■ Task directions
Collect each line of the records containing the string "will".

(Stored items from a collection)

# # #

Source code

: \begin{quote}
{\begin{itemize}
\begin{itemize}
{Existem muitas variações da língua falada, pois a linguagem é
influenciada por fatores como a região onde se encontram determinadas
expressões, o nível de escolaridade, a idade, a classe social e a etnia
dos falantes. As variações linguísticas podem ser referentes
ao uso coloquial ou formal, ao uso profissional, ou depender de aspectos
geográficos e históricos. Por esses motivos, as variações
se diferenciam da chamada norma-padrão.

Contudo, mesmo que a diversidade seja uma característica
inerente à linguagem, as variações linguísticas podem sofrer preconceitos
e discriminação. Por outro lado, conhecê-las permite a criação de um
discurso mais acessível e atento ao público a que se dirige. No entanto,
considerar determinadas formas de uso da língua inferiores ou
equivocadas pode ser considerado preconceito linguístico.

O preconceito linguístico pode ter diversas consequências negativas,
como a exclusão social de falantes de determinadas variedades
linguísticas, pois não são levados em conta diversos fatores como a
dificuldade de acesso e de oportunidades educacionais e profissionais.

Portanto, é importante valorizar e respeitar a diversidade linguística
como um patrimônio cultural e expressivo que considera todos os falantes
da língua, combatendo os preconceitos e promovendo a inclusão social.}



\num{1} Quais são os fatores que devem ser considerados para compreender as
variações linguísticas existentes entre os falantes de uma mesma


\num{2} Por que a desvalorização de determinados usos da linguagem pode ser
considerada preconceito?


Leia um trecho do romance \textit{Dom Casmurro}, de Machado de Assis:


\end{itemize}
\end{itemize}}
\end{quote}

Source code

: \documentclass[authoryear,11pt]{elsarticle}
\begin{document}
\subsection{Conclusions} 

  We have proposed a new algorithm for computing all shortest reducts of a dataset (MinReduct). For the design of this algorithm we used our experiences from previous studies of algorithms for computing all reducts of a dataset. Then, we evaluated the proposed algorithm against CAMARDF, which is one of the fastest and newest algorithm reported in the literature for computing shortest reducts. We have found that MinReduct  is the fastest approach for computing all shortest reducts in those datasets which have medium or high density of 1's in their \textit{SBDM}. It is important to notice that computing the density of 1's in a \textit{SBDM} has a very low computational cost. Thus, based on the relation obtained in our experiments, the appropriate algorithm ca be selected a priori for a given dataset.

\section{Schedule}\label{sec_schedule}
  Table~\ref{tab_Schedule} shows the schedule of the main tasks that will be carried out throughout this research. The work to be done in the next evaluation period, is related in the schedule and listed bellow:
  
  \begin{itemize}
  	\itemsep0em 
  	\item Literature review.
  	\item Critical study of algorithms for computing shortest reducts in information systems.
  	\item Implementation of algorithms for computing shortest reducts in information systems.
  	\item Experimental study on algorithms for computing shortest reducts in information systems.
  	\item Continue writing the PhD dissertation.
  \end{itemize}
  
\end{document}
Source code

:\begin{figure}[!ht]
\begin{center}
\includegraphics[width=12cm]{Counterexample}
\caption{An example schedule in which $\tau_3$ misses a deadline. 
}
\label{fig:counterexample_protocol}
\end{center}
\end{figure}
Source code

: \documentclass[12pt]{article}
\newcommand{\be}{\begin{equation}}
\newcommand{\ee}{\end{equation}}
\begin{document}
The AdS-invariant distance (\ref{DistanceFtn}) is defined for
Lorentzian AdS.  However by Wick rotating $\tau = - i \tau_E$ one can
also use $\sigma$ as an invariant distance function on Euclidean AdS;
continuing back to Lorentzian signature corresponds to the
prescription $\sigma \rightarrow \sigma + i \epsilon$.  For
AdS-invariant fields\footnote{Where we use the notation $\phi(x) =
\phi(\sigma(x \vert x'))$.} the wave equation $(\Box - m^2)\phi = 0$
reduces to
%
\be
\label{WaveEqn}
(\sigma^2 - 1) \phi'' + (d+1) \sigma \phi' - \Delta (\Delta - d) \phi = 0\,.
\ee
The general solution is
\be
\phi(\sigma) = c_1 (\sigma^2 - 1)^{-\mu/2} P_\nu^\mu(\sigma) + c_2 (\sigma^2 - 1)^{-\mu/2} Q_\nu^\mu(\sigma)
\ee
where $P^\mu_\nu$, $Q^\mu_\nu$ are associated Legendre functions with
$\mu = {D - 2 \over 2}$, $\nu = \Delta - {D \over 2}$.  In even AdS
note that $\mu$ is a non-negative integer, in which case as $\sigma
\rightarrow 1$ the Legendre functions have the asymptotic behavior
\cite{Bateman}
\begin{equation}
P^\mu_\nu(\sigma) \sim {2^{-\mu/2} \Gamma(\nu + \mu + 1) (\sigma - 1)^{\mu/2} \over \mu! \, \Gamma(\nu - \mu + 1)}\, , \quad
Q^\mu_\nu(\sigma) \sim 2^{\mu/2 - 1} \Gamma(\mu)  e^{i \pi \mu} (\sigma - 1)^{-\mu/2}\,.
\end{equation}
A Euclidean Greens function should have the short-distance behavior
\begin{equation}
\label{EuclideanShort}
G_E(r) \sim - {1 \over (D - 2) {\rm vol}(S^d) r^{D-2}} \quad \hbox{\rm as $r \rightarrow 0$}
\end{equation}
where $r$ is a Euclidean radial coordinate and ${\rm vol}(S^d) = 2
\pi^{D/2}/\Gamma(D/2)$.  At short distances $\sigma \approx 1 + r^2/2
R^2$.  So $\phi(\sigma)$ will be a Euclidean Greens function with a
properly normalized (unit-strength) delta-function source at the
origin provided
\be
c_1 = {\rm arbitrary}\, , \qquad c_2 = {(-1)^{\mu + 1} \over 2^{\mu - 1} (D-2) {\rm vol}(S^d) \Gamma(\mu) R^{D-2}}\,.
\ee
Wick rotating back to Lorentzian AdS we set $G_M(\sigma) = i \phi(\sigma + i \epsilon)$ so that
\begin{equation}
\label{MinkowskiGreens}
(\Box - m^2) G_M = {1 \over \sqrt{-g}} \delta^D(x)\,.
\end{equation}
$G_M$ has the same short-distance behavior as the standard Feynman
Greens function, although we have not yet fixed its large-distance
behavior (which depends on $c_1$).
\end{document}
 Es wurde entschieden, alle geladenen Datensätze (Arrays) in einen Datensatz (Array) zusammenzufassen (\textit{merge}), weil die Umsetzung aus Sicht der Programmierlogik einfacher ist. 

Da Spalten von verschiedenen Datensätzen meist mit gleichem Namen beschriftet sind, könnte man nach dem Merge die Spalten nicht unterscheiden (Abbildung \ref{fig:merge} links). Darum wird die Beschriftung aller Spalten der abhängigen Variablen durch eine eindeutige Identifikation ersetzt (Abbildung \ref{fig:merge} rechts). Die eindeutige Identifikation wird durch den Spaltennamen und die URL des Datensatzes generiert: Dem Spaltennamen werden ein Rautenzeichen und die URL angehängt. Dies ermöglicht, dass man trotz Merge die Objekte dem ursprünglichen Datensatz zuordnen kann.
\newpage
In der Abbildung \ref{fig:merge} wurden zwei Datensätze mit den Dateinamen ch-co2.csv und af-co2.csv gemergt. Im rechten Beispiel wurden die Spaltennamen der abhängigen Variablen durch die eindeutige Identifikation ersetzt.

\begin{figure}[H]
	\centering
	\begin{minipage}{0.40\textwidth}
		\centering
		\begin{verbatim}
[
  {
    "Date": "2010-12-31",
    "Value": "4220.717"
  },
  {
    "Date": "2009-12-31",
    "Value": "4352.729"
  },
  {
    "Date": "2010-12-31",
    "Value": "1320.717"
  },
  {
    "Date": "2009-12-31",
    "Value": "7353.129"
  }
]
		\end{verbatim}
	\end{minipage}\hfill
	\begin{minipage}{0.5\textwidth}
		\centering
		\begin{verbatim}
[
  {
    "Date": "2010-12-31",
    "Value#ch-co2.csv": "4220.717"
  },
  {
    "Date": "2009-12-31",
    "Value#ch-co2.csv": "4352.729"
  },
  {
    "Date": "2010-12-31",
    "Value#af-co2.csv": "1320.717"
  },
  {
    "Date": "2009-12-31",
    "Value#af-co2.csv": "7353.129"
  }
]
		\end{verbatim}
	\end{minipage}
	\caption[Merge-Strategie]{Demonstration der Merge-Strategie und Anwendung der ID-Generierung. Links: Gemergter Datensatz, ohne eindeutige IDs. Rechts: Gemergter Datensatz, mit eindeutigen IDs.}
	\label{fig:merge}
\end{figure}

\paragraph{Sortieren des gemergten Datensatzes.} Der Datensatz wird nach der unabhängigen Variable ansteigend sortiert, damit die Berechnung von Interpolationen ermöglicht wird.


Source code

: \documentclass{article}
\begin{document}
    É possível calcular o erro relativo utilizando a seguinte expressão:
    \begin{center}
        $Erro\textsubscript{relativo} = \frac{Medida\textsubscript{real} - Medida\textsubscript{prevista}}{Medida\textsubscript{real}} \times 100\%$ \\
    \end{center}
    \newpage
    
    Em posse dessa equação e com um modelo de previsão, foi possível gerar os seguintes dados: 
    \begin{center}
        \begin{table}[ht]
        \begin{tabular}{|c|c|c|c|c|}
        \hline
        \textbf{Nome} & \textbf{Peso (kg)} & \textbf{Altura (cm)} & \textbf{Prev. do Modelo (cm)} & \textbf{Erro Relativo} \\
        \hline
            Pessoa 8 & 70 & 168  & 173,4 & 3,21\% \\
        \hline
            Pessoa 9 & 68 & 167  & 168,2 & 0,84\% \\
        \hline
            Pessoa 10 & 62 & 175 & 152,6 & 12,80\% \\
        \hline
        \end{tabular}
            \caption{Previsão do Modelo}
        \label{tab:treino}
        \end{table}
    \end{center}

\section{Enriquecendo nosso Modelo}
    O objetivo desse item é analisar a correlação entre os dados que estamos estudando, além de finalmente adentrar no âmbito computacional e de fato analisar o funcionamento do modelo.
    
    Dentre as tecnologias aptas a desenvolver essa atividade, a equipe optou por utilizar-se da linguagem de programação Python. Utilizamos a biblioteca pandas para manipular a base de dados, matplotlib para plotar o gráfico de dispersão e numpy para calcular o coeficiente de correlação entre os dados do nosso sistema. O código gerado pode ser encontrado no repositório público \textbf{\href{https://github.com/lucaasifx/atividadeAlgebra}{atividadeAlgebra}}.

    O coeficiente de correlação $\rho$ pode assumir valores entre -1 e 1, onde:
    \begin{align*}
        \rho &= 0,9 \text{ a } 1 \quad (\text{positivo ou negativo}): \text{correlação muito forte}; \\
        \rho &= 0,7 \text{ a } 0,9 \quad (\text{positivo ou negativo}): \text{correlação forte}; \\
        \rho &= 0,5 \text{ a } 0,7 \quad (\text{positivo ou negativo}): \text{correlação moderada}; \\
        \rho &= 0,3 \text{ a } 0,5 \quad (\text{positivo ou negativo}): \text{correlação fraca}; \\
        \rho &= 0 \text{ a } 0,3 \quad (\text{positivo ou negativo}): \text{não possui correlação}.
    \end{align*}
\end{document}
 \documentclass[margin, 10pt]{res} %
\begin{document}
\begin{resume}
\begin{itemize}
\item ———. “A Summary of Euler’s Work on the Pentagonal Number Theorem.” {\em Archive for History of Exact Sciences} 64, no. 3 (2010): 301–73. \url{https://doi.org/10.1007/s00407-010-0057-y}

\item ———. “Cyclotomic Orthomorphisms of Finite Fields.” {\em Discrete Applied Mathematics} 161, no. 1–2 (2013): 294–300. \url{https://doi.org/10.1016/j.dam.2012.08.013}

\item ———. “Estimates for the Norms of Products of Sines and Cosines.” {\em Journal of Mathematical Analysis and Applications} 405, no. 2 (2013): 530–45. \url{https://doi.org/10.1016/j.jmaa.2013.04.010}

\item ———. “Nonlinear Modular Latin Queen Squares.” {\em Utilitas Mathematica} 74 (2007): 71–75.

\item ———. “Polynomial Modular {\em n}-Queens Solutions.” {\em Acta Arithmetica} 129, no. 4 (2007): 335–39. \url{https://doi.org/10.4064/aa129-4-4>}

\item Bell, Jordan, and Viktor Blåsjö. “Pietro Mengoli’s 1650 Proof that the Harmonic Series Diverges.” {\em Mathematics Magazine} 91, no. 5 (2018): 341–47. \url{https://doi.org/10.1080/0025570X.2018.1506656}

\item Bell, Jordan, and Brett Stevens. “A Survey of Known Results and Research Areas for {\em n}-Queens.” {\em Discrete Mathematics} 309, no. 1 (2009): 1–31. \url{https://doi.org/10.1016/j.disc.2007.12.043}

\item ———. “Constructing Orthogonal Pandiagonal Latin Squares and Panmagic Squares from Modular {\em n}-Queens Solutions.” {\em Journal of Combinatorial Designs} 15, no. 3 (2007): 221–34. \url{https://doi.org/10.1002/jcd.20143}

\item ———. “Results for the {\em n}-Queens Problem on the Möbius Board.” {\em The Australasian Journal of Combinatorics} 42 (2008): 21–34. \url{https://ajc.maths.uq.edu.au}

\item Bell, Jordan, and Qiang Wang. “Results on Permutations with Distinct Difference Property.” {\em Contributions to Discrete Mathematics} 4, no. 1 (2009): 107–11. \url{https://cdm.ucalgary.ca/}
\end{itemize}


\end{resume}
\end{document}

# # #

■ Completed exercise
  Table~\ref{tab_Schedule} shows the schedule of the main tasks that will be carried out throughout this research. The work to be done in the next evaluation period, is related in the schedule and listed bellow:
R^2$.  So $\phi(\sigma)$ will be a Euclidean Greens function with a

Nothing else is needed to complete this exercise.